╭──
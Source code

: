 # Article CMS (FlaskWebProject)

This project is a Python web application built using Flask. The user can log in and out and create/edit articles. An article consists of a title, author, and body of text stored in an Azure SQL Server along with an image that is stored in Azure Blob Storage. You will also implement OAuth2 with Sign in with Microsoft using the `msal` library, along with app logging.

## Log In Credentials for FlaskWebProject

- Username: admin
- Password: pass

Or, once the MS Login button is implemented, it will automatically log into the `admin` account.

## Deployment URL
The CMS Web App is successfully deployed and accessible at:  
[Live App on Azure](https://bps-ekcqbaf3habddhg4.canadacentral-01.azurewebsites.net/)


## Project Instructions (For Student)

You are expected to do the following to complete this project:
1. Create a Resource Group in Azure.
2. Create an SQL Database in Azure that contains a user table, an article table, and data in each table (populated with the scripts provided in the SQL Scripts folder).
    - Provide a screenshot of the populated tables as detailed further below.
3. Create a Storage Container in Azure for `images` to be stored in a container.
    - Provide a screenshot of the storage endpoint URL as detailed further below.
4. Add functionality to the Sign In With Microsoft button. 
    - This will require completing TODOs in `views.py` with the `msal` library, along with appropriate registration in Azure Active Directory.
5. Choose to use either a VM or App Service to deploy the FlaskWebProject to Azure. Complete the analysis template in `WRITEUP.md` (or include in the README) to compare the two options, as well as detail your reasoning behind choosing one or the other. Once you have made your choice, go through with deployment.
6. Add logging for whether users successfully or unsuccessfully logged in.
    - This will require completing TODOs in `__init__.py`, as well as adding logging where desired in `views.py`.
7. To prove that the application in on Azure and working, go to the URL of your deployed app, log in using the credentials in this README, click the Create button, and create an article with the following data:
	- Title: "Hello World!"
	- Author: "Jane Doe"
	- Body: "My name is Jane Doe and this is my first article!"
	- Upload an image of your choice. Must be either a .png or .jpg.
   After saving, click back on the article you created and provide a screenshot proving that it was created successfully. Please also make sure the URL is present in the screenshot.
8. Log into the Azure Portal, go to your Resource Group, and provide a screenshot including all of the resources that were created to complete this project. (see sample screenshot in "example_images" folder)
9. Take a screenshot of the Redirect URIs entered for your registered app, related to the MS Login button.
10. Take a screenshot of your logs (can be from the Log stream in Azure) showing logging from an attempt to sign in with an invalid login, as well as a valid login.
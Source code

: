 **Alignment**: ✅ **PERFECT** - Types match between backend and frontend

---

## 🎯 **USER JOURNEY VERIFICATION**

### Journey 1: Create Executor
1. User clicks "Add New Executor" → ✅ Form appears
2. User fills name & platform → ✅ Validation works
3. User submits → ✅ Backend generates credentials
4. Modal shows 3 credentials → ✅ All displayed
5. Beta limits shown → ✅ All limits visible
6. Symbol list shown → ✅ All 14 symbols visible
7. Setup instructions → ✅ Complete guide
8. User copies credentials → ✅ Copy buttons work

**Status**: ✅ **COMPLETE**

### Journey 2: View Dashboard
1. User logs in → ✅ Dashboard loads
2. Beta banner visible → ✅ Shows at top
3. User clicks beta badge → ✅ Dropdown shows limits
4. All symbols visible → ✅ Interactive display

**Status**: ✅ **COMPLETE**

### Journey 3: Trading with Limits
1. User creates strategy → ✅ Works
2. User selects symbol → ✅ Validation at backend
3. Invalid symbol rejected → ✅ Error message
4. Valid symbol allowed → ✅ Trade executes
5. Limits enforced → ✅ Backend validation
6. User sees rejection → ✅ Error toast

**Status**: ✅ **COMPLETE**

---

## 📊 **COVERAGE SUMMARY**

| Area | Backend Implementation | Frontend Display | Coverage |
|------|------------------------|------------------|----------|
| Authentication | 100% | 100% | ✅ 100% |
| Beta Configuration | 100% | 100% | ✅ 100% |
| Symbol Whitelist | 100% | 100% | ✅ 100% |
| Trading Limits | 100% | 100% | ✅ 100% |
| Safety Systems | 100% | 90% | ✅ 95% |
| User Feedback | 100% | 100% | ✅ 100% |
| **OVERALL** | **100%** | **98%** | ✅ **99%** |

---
╰──
PROMPT
Would you retype the lines above from the one with "### Journey 3: Trading with Limits" down to the one with "Display | Coverage |", word for word, both ends included and no other lines?

SOLUTION
### Journey 3: Trading with Limits
1. User creates strategy → ✅ Works
2. User selects symbol → ✅ Validation at backend
3. Invalid symbol rejected → ✅ Error message
4. Valid symbol allowed → ✅ Trade executes
5. Limits enforced → ✅ Backend validation
6. User sees rejection → ✅ Error toast

**Status**: ✅ **COMPLETE**

---

## 📊 **COVERAGE SUMMARY**

| Area | Backend Implementation | Frontend Display | Coverage |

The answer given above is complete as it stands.